A Million Tons of Molten Iron
According to Stevenson, the crack that will have to be blasted into the Earth's surface to launch the probe will need to be several hundred meters in depth, and about a foot (30 centimeters) wide, to accommodate a volume of about 100,000 to several million tons of molten iron.
The instant the crack opens, the entire volume of iron will be dropped in, completely filling the open space, he said. Through the sheer force of its weight, the iron will create a continuing crack that will open all the way to the planet's core 3,000 kilometers (1,800 miles) below. Anything on a smaller scale may not work; anything larger will be even more expensive, so Stevenson thinks a crack of those dimensions is about right.
"Once you set that condition up, the crack is self-perpetuating," Stevenson said. "It's fundamentally different from drilling, where it gets harder and harderand eventually futilethe farther you go down."
The iron will continue to fall due to gravity because it is about twice the density of the surrounding material. Riding along in the mass of liquid iron will be one or more probes made of a material robust enough to withstand the heat and pressure. The probe will perhaps be the size of a grapefruit but definitely small enough to ride easily inside the 12-inch (30-centimeter) crack without getting wedged, Stevenson said.
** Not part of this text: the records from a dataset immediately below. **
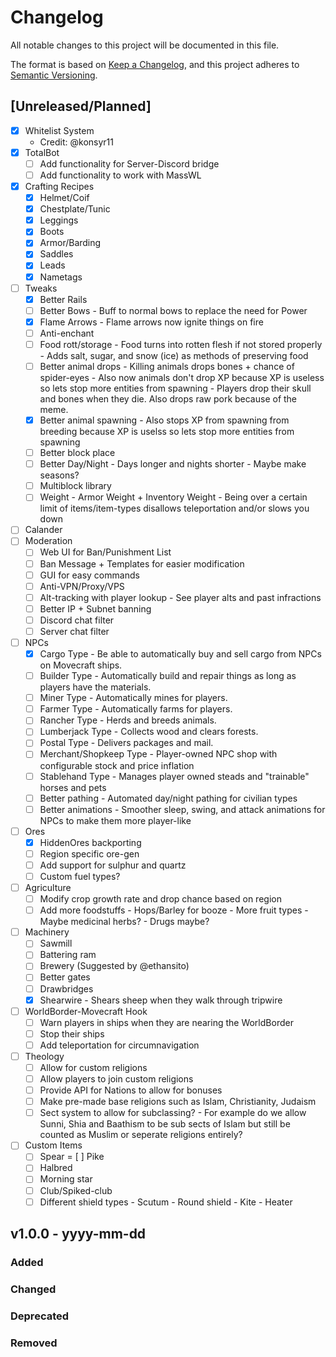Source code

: # Changelog

All notable changes to this project will be documented in this file.

The format is based on [Keep a Changelog](https://keepachangelog.com/en/1.0.0/),
and this project adheres to [Semantic Versioning](https://semver.org/spec/v2.0.0.html).

## [Unreleased/Planned]
- [x] Whitelist System
    - Credit: @konsyr11
- [x] TotalBot
    - [ ] Add functionality for Server-Discord bridge
    - [ ] Add functionality to work with MassWL
- [x] Crafting Recipes
    - [x] Helmet/Coif
    - [x] Chestplate/Tunic
    - [x] Leggings 
    - [x] Boots
    - [x] Armor/Barding
    - [x] Saddles
    - [x] Leads
    - [x] Nametags
- [ ] Tweaks
    - [x] Better Rails
    - [ ] Better Bows
          - Buff to normal bows to replace the need for Power
    - [x] Flame Arrows
          - Flame arrows now ignite things on fire
    - [ ] Anti-enchant
    - [ ] Food rott/storage
          - Food turns into rotten flesh if not stored properly
          - Adds salt, sugar, and snow (ice) as methods of preserving food
    - [ ] Better animal drops
          - Killing animals drops bones + chance of spider-eyes
          - Also now animals don't drop XP because XP is useless so lets stop more entities from spawning
          - Players drop their skull and bones when they die. Also drops raw pork because of the meme.
    - [x] Better animal spawning
          - Also stops XP from spawning from breeding because XP is uselss so lets stop more entities from spawning
    - [ ] Better block place
    - [ ] Better Day/Night
          - Days longer and nights shorter
          - Maybe make seasons?
    - [ ] Multiblock library
    - [ ] Weight
          - Armor Weight + Inventory Weight
          - Being over a certain limit of items/item-types disallows teleportation and/or slows you down
- [ ] Calander 
- [ ] Moderation
    - [ ] Web UI for Ban/Punishment List
    - [ ] Ban Message + Templates for easier modification
    - [ ] GUI for easy commands
    - [ ] Anti-VPN/Proxy/VPS
    - [ ] Alt-tracking with player lookup
          - See player alts and past infractions
    - [ ] Better IP + Subnet banning
    - [ ] Discord chat filter
    - [ ] Server chat filter
- [ ] NPCs
    - [x] Cargo Type
          - Be able to automatically buy and sell cargo from NPCs on Movecraft ships.
    - [ ] Builder Type
          - Automatically build and repair things as long as players have the materials.
    - [ ] Miner Type
          - Automatically mines for players.
    - [ ] Farmer Type
          - Automatically farms for players.
    - [ ] Rancher Type
          - Herds and breeds animals.
    - [ ] Lumberjack Type
          - Collects wood and clears forests.
    - [ ] Postal Type
          - Delivers packages and mail.
    - [ ] Merchant/Shopkeep Type
          - Player-owned NPC shop with configurable stock and price inflation
    - [ ] Stablehand Type
          - Manages player owned steads and "trainable" horses and pets
    - [ ] Better pathing
          - Automated day/night pathing for civilian types
    - [ ] Better animations
          - Smoother sleep, swing, and attack animations for NPCs to make them more player-like
- [ ] Ores
    - [x] HiddenOres backporting
    - [ ] Region specific ore-gen
    - [ ] Add support for sulphur and quartz
    - [ ] Custom fuel types?
- [ ] Agriculture
    - [ ] Modify crop growth rate and drop chance based on region
    - [ ] Add more foodstuffs
          - Hops/Barley for booze
          - More fruit types
          - Maybe medicinal herbs?
          - Drugs maybe?  
- [ ] Machinery
    - [ ] Sawmill
    - [ ] Battering ram
    - [ ] Brewery (Suggested by @ethansito)
    - [ ] Better gates
    - [ ] Drawbridges
    - [x] Shearwire
          - Shears sheep when they walk through tripwire
- [ ] WorldBorder-Movecraft Hook
     - [ ] Warn players in ships when they are nearing the WorldBorder
     - [ ] Stop their ships
     - [ ] Add teleportation for circumnavigation
- [ ] Theology
    - [ ] Allow for custom religions
    - [ ] Allow players to join custom religions
    - [ ] Provide API for Nations to allow for bonuses
    - [ ] Make pre-made base religions such as Islam, Christianity, Judaism
    - [ ] Sect system to allow for subclassing?
           - For example do we allow Sunni, Shia and Baathism to be sub sects of Islam but still be counted as Muslim or seperate religions entirely?
- [ ] Custom Items
    - [ ] Spear
    = [ ] Pike
    - [ ] Halbred
    - [ ] Morning star
    - [ ] Club/Spiked-club
    - [ ] Different shield types
          - Scutum
          - Round shield
          - Kite
          - Heater

## v1.0.0 - yyyy-mm-dd
### Added

### Changed

### Deprecated

### Removed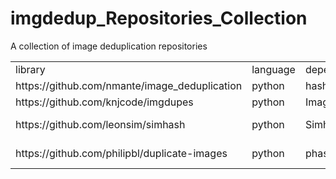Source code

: # imgdedup_Repositories_Collection
A collection of image deduplication repositories

<table>  
    <tr>
        <td>library</td>
        <td>language</td>
        <td>dependencies</td>
        <td>comments</td>
    </tr>
    <tr>
        <td>https://github.com/nmante/image_deduplication</td>
        <td>python</td>
        <td>hashlib,Simhash</td>
        <td>Using hashlib/simhash to find exactly/near duplicates.</td>
    </tr>
    <tr>
        <td>https://github.com/knjcode/imgdupes</td>
        <td>python</td>
        <td>ImageHash</td>
        <td>using Python ImageHash Lib to deduplicate images</td>
    </tr>
    <tr>
        <td>https://github.com/leonsim/simhash</td>
        <td>python</td>
        <td>Simhash</td>
        <td>This is a Python implementation of Simhash.(http://www.wwwconference.org/www2007/papers/paper215.pdf)</td>
    </tr>
    <tr>
        <td>https://github.com/philipbl/duplicate-images</td>
        <td>python</td>
        <td>phash</td>
        <td>Using phash and MongoDB to find duplicates on large sets(not easy to configure).</td>
    </tr>
</table>


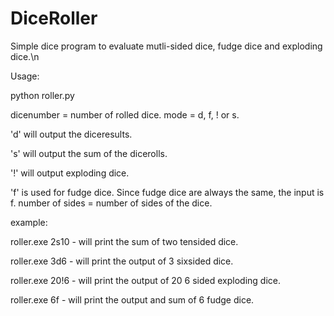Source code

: # DiceRoller

Simple dice program to evaluate mutli-sided dice, fudge dice and exploding dice.\n

Usage:

python roller.py

dicenumber = number of rolled dice.
mode = d, f, ! or s.

'd' will output the diceresults.

's' will output the sum of the dicerolls.

'!' will output exploding dice.

'f' is used for fudge dice. Since fudge dice are always the same, the input is <dicenumber>f.
number of sides = number of sides of the dice.


  example:


roller.exe 2s10 - will print the sum of two tensided dice.
  
roller.exe 3d6  - will print the output of 3 sixsided dice.
  
roller.exe 20!6 - will print the output of 20 6 sided exploding dice.
  
roller.exe 6f   - will print the output and sum of 6 fudge dice.
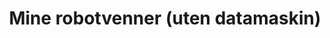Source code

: ---
title: Mine robotvenner (uten datamaskin)
level: 1
external: http://www.kidsakoder.no/ressurser/ovelse-uten-datamaskin-mine-robotvenner/
indexed: False
---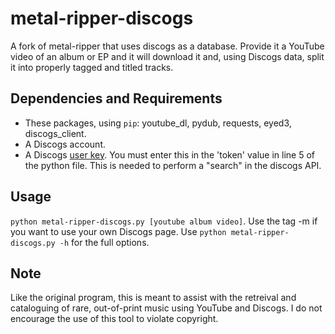 # metal-ripper-discogs
A fork of metal-ripper that uses discogs as a database. Provide it a YouTube video of an album or EP and it will download it and, using Discogs data, split it into properly tagged and titled tracks.

## Dependencies and Requirements
* These packages, using `pip`: youtube_dl, pydub, requests, eyed3, discogs_client.
* A Discogs account. 
* A Discogs [user key](https://www.discogs.com/settings/developers). You must enter this in the 'token' value in line 5 of the python file. This is needed to perform a "search" in the discogs API.

## Usage
`python metal-ripper-discogs.py [youtube album video]`.
Use the tag -m if you want to use your own Discogs page.
Use `python metal-ripper-discogs.py -h` for the full options.

## Note
Like the original program, this is meant to assist with the retreival and cataloguing of rare, out-of-print music using YouTube and Discogs. I do not encourage the use of this tool to violate copyright.
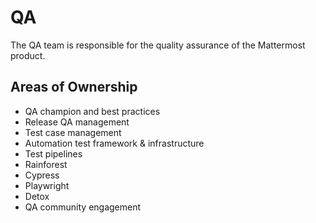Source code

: # QA

The QA team is responsible for the quality assurance of the Mattermost product.

## Areas of Ownership

- QA champion and best practices
- Release QA management
- Test case management
- Automation test framework & infrastructure
- Test pipelines
- Rainforest
- Cypress
- Playwright
- Detox
- QA community engagement
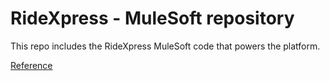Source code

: # RideXpress - MuleSoft repository

This repo includes the RideXpress MuleSoft code that powers the platform.

[Reference](https://github.com/RideXpress/docs)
Inside the probe will be instrumentation for data collection, which will be relayed through low-intensity mechanical waves of some sort. Because radio waves cannot propagate through Earth, this is the only way to get the data transferred, Stevenson said.
Based on the rate the molten iron would fall due to gravity, the ball would move downward into Earth at roughly human running pace (about 10 miles/16 kilometers per hour), Stevenson said.
"Each of the principles involved is based on sound knowledge of crack propagation, fluid dynamics, mechanical-wave propagation, and 'stress states,'" Stevenson said. "If these things didn't already work in nature, we would have no volcanoes and poorly performing bathroom plumbing, but little to fear from a pebble shattering our windshields."
The biggest question should not be the cost, but whether we should pursue the goal of exploring Earth's interior, he said. "That said, I'd suggest we do it if we can keep the cost under [U.S.] $10 billion."
This proposal is modest compared with the space program, Stevenson said, and may seem unrealistic only because so little effort has been devoted to it. "The time has come for action."